“愛”感じる作り静かに魅力発し
車を運転中、巨大な黒い物体が目に入った。シルエットにピンとくる。「ゴジラだ」
店先にいる高さ約4メートルの怪獣は、大小さまざまなタイヤを重ねて貼り合わせ、ゴツゴツした質感が力強さを醸す。丁寧な作りに“ゴジラ愛”を感じる。
店長の高砂晴彦さん(47)は、30年近く前に作ったと伝え聞いている。「いろんな種類のタイヤから、体の部位に合うものを選んでいる。“タイヤ愛”を感じます」。

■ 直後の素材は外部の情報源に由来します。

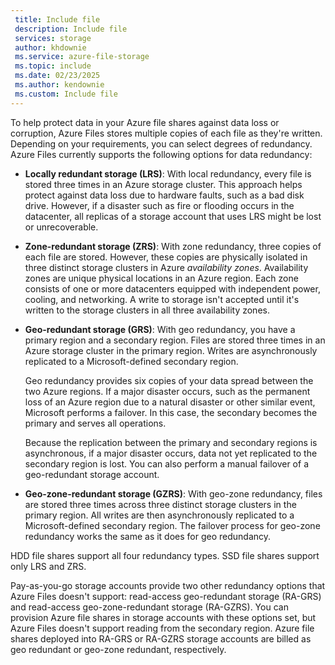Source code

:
 ```yaml
---
 title: Include file
 description: Include file
 services: storage
 author: khdownie
 ms.service: azure-file-storage
 ms.topic: include
 ms.date: 02/23/2025
 ms.author: kendownie
 ms.custom: Include file
---
```

To help protect data in your Azure file shares against data loss or corruption, Azure Files stores multiple copies of each file as they're written. Depending on your requirements, you can select degrees of redundancy. Azure Files currently supports the following options for data redundancy:

- **Locally redundant storage (LRS)**: With local redundancy, every file is stored three times in an Azure storage cluster. This approach helps protect against data loss due to hardware faults, such as a bad disk drive. However, if a disaster such as fire or flooding occurs in the datacenter, all replicas of a storage account that uses LRS might be lost or unrecoverable.
- **Zone-redundant storage (ZRS)**: With zone redundancy, three copies of each file are stored. However, these copies are physically isolated in three distinct storage clusters in Azure *availability zones*. Availability zones are unique physical locations in an Azure region. Each zone consists of one or more datacenters equipped with independent power, cooling, and networking. A write to storage isn't accepted until it's written to the storage clusters in all three availability zones.
- **Geo-redundant storage (GRS)**: With geo redundancy, you have a primary region and a secondary region. Files are stored three times in an Azure storage cluster in the primary region. Writes are asynchronously replicated to a Microsoft-defined secondary region.

  Geo redundancy provides six copies of your data spread between the two Azure regions. If a major disaster occurs, such as the permanent loss of an Azure region due to a natural disaster or other similar event, Microsoft performs a failover. In this case, the secondary becomes the primary and serves all operations.
  
  Because the replication between the primary and secondary regions is asynchronous, if a major disaster occurs, data not yet replicated to the secondary region is lost. You can also perform a manual failover of a geo-redundant storage account.
- **Geo-zone-redundant storage (GZRS)**: With geo-zone redundancy, files are stored three times across three distinct storage clusters in the primary region. All writes are then asynchronously replicated to a Microsoft-defined secondary region. The failover process for geo-zone redundancy works the same as it does for geo redundancy.

HDD file shares support all four redundancy types. SSD file shares support only LRS and ZRS.

Pay-as-you-go storage accounts provide two other redundancy options that Azure Files doesn't support: read-access geo-redundant storage (RA-GRS) and read-access geo-zone-redundant storage (RA-GZRS). You can provision Azure file shares in storage accounts with these options set, but Azure Files doesn't support reading from the secondary region. Azure file shares deployed into RA-GRS or RA-GZRS storage accounts are billed as geo redundant or geo-zone redundant, respectively.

愛情を注いだ人が残っていた。課長の牟礼貴章さん(56)。改めて話したことがないという当時のことを思い出してもらった。
きっかけは「店の象徴になるものをタイヤで作ろう」という発想だった。店員らで適当にタイヤを切って造作しているうちに、誰かが言った。「これ、ゴジラの頭みたい」。それで決まり、手探りで少しずつ、半年ほどかけて作り上げた。
完成すると話題になり、店のイメージカラーの赤で塗り上げ、電球で目を光らせたこともあった。やがて顧みられず、長年、風雨に打たれるままに。それでも威容が衰えないのは、さすが日本を代表する怪獣と言うべきか。
並んでいる銀色のもう1体は、息子のミニラだという。「初めてのお客さまでも『ゴジラの店』と言えば分かってもらえます」と高砂店長。写真だけ撮っていく人もいるなど、静かに魅力を発し続けている。